The Bats: Free All the Monsters

The Bats
Free All the Monsters
Flying Nun

The Bats have been doing their thing for 30 years now, which includes not only releasing albums sporadically but also working on other projects and taking some time off, too. Vocalist/guitarist Robert Scott’s also the bassist for the Clean (probably the key act for both Flying Nun Records and the idea of the Dunedin sound), and he’s been involved with the Magick Heads and other acts. The band’s other members have performed (besides various other work) together as Minisnap. After all this time and all these acts, it shouldn’t be surprising that The Bats have crystallized a particular sound, but it might be surprising that they’ve just released some of the best music of their career with Free All the Monsters.

It’s a sound that they’ve been tinkering with since their beginning. The Bats are a quintessential jangle-pop act, with identifiably jangly guitars working together to serve clear melodies with shades of more tastesful experiences of nostalgia, longing, or wandering. The sound is usually compared to either the Byrds or the Velvet Underground; while both acts are relevant for that period of New Zealand flourishing, the Bats stand more as representative of other developments than as inheritors of those traditions. The group has closer to ties to 1980s sensibilities than to the 1960s and seem to have skipped the punk influences and experimentalism that connected other groups (The Bats are certainly less rowdy than, say, the Clean, and less noisy than their successors). Outside of Dunedin and Christchurch, there may be more connection to the Paisley Underground, but the Bats typically eschew the psychedelic effects.

Connecting more to David Kilgour than to Lou Reed, the Bats seem to have both helped create and to have been created by their scene. Remarkably, they’ve stayed consistent to that sound across their eight albums (that’s probably one reason why the compilation Thousands of Tiny Luminous Spheres is such a marvel). The sound has perhaps become cleaner as production has gained a higher fidelity, adding a maturity to the sound that matches the band’s lyrics, but the aesthetic core remains.

All of which might just be a several-hundred word way of asking, “What makes this new one in particular so good?”

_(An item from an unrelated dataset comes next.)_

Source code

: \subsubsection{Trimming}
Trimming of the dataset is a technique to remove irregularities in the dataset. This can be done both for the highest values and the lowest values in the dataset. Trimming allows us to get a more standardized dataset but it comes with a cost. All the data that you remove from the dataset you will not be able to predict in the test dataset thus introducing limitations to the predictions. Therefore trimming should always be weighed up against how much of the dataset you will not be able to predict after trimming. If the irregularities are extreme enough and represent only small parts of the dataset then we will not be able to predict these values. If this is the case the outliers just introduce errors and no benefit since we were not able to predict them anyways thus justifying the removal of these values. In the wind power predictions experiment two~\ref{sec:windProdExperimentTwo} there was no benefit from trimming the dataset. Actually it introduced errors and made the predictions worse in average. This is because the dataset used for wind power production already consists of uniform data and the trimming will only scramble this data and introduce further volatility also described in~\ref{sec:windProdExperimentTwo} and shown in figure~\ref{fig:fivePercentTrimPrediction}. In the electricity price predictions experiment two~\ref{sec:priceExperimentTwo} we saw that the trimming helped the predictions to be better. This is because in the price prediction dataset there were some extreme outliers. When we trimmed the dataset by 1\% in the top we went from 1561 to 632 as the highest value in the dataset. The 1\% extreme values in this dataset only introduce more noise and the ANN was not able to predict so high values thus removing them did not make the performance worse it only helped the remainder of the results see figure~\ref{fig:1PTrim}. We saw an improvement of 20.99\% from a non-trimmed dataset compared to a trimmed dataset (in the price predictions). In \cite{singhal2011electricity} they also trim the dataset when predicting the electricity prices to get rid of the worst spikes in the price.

It’s a bit of the intangibles and the je ne sais quois (becaues I don’t), but those aren’t really acceptable answers. The title track provides some clues: Scott sings that the monsters (and by, implication, their associates) have “had enough trials and tribulations”, yet he remains placid. There’s a calm confidence here that makes his request to “free all the monsters” sound like a plea for something inevitable. Loaded with that delivery is the sort of assertion developed with experience. The song takes on a big sweep, and if the chorus isn’t arena-ready, it’s because it resists any draw toward melodrama.

Throughout the album, the band shows poise without sacrificing energy or emotion. Even “Spacejunk”, the album’s most uptempo song (despite its dreamy production), holds itself steady in both its chug and emotional content. That steadiness shouldn’t be confused with blind optimism (either sonically or lyrically), and it’s significant that the disc closes with “Getting Over You”, and a singer that acknowledges the hurt of heartbreak while accepting its place in life. Free All the Monsters manages to be mature and intelligent in its struggles, facing them calmly amid a sonic brightness while capturing the resistance of experience.